Problem details: Check each line below for the word "inverse", and copy those that have it.

Data for this task:
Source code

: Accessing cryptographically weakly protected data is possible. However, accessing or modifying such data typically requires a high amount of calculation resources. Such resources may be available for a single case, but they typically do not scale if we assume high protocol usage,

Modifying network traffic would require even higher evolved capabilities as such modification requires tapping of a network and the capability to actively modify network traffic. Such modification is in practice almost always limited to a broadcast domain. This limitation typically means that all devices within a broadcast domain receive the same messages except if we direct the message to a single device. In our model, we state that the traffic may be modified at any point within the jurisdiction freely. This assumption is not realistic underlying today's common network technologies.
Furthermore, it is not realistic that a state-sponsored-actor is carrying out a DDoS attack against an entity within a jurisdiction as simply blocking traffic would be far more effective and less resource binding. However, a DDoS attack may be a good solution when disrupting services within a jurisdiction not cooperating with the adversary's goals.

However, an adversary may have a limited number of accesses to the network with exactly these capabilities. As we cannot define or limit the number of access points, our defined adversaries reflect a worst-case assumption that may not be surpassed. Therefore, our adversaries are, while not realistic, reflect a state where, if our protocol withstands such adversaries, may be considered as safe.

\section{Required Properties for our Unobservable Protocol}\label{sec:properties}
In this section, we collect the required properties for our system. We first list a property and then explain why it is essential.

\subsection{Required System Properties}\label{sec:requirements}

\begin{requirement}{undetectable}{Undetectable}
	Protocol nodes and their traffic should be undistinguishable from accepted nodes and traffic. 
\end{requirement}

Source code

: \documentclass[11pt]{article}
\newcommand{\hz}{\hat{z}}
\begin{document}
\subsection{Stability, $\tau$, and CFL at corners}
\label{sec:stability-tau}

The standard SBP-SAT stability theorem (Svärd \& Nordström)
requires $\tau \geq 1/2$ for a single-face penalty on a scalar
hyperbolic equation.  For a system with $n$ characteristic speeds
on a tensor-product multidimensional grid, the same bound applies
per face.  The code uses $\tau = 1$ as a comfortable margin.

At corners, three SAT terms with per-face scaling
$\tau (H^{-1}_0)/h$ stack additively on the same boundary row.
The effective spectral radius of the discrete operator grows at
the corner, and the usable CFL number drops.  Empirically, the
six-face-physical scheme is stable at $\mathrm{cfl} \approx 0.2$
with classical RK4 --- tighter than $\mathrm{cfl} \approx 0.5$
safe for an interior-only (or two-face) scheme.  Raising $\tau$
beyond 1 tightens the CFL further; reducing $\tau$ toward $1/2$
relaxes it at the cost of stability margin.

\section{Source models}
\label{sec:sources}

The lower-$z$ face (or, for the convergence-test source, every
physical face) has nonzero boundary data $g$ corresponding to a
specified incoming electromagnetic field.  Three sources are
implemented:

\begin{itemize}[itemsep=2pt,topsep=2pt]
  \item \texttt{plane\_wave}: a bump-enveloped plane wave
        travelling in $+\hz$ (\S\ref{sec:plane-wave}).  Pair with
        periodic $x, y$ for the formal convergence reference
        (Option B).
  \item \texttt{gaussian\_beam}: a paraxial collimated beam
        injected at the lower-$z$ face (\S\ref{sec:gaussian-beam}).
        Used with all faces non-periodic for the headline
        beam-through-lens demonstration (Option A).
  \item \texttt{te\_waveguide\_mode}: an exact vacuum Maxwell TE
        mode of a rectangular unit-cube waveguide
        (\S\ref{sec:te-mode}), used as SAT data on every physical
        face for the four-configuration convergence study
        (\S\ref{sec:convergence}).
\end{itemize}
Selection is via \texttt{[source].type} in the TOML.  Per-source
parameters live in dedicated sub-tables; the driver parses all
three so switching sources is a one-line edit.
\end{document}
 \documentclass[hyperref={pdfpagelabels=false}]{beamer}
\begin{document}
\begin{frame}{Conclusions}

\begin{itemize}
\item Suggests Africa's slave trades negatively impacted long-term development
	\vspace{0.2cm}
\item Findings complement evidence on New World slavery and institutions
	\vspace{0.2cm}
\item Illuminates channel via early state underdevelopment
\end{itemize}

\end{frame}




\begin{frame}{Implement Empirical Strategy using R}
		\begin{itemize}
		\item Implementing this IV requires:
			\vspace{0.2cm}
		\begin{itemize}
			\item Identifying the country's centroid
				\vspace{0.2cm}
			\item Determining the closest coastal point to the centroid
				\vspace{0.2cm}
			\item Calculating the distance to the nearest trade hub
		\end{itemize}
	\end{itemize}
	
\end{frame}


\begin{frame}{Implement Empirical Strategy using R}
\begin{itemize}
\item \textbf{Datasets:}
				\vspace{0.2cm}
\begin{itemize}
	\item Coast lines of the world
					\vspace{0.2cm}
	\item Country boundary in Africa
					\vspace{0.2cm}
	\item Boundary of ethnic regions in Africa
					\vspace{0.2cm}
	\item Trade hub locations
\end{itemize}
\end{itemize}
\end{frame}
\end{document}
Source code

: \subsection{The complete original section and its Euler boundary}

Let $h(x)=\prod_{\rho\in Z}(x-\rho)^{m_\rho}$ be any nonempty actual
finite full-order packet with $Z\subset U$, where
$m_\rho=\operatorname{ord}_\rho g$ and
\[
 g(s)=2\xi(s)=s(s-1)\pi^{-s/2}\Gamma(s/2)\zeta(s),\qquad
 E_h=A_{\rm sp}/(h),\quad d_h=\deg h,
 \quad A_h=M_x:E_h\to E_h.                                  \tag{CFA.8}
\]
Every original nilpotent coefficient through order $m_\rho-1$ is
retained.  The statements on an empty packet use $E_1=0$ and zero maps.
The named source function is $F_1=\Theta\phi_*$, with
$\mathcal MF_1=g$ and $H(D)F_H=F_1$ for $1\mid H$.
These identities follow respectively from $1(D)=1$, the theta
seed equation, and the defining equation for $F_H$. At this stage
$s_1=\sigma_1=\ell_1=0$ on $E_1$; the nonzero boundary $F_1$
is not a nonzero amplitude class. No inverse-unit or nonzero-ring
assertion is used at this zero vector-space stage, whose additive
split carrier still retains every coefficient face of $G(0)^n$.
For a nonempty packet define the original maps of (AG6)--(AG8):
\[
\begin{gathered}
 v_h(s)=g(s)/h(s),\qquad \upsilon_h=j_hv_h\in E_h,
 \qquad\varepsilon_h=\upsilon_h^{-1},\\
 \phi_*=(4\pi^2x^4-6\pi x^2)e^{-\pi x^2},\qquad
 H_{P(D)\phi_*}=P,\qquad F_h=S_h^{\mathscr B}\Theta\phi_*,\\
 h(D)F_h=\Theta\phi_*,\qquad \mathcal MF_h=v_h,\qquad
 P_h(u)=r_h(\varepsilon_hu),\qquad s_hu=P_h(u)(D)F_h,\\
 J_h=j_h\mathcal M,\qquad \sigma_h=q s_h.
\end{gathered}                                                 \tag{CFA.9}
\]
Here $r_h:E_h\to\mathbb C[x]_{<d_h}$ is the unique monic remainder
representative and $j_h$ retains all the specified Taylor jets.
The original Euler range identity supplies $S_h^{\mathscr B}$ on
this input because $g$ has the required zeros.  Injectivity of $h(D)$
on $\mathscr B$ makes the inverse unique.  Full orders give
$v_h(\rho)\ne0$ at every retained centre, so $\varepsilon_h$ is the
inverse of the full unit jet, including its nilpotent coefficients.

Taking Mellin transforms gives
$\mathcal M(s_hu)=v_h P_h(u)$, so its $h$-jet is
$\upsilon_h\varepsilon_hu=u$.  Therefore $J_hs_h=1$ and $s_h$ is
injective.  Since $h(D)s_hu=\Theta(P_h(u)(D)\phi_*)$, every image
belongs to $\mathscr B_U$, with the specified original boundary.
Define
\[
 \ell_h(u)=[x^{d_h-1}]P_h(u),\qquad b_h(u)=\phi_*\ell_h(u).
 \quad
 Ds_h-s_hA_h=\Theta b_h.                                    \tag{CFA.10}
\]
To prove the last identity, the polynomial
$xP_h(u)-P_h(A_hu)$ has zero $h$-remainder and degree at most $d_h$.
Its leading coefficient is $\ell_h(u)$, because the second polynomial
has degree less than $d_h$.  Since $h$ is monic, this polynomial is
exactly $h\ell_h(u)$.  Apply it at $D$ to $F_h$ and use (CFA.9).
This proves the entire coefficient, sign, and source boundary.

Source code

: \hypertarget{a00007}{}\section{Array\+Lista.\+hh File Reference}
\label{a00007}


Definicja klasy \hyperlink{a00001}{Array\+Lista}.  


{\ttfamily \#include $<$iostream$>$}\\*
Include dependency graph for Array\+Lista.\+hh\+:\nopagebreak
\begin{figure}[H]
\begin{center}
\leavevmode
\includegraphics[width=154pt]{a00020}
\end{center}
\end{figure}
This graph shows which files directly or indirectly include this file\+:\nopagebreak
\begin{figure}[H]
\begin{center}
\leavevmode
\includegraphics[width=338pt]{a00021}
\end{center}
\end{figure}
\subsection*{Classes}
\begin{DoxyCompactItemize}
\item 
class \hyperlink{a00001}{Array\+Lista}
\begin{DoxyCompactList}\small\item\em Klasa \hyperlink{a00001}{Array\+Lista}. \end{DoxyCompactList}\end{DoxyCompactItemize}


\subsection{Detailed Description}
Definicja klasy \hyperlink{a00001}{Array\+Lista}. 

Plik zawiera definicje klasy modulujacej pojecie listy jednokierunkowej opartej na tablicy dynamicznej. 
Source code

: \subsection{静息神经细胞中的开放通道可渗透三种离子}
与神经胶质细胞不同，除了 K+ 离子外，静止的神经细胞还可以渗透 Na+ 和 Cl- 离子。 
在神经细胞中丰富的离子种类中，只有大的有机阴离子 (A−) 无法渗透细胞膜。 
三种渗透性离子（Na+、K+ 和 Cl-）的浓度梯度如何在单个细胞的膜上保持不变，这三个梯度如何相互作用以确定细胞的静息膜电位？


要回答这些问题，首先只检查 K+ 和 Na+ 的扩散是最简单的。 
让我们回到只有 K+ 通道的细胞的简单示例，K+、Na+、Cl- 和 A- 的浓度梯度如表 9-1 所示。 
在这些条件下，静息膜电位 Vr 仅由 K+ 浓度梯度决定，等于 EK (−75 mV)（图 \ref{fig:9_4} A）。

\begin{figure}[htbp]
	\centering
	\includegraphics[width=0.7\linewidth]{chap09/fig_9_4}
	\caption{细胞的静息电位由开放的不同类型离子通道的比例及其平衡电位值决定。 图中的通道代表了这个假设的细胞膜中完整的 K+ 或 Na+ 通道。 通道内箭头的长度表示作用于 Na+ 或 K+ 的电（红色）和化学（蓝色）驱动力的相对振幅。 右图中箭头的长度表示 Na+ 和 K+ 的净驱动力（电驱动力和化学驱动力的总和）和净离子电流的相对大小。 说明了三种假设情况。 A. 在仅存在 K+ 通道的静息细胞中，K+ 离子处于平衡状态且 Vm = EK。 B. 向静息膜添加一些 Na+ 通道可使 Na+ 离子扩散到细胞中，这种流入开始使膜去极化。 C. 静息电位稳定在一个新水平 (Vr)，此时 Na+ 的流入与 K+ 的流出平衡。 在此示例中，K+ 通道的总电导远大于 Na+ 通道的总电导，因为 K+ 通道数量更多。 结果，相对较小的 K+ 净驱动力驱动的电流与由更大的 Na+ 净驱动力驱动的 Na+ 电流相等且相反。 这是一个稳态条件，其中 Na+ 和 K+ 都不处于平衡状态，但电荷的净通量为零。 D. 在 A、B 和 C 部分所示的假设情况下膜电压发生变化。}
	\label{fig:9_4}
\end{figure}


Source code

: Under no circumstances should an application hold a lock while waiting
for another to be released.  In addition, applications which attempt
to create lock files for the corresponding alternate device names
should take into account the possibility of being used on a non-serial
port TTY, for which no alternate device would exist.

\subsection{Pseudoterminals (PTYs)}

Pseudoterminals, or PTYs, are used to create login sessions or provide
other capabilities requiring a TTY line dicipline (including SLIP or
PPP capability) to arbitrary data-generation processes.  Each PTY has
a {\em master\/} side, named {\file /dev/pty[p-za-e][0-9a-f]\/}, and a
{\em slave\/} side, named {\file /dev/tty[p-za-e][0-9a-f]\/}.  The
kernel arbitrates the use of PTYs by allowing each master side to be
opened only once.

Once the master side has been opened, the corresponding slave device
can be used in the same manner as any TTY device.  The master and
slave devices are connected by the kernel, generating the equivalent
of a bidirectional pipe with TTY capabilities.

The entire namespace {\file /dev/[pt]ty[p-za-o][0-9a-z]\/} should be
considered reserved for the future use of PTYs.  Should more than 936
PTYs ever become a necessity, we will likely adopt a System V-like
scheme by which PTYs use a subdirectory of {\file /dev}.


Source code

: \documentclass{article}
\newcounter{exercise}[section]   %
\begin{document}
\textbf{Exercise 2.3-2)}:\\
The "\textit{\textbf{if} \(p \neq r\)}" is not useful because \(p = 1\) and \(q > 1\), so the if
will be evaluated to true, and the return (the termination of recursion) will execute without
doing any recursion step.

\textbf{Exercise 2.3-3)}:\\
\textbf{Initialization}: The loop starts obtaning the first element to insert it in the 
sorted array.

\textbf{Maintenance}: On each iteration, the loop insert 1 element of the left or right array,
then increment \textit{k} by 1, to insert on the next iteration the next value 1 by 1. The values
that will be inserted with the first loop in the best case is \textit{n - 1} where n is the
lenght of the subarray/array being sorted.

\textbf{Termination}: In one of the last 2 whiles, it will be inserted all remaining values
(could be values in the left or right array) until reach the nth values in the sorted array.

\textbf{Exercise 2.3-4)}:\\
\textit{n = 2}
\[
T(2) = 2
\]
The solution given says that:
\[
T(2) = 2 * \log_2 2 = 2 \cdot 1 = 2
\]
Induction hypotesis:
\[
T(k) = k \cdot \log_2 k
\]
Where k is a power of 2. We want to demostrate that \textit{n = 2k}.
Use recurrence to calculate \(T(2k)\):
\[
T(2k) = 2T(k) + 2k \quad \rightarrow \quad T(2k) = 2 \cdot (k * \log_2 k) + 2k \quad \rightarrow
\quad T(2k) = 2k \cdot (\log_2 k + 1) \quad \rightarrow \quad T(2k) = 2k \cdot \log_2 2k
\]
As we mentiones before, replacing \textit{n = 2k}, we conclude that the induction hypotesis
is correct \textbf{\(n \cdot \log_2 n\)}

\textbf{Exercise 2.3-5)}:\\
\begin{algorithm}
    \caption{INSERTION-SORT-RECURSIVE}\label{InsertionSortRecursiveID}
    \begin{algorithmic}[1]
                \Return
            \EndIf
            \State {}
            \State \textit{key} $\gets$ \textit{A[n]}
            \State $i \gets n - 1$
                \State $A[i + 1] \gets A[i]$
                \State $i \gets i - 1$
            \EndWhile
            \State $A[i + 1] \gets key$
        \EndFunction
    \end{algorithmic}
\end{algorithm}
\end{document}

Problem solution:
is not a nonzero amplitude class. No inverse-unit or nonzero-ring
on $\mathscr B$ makes the inverse unique.  Full orders give
inverse of the full unit jet, including its nilpotent coefficients.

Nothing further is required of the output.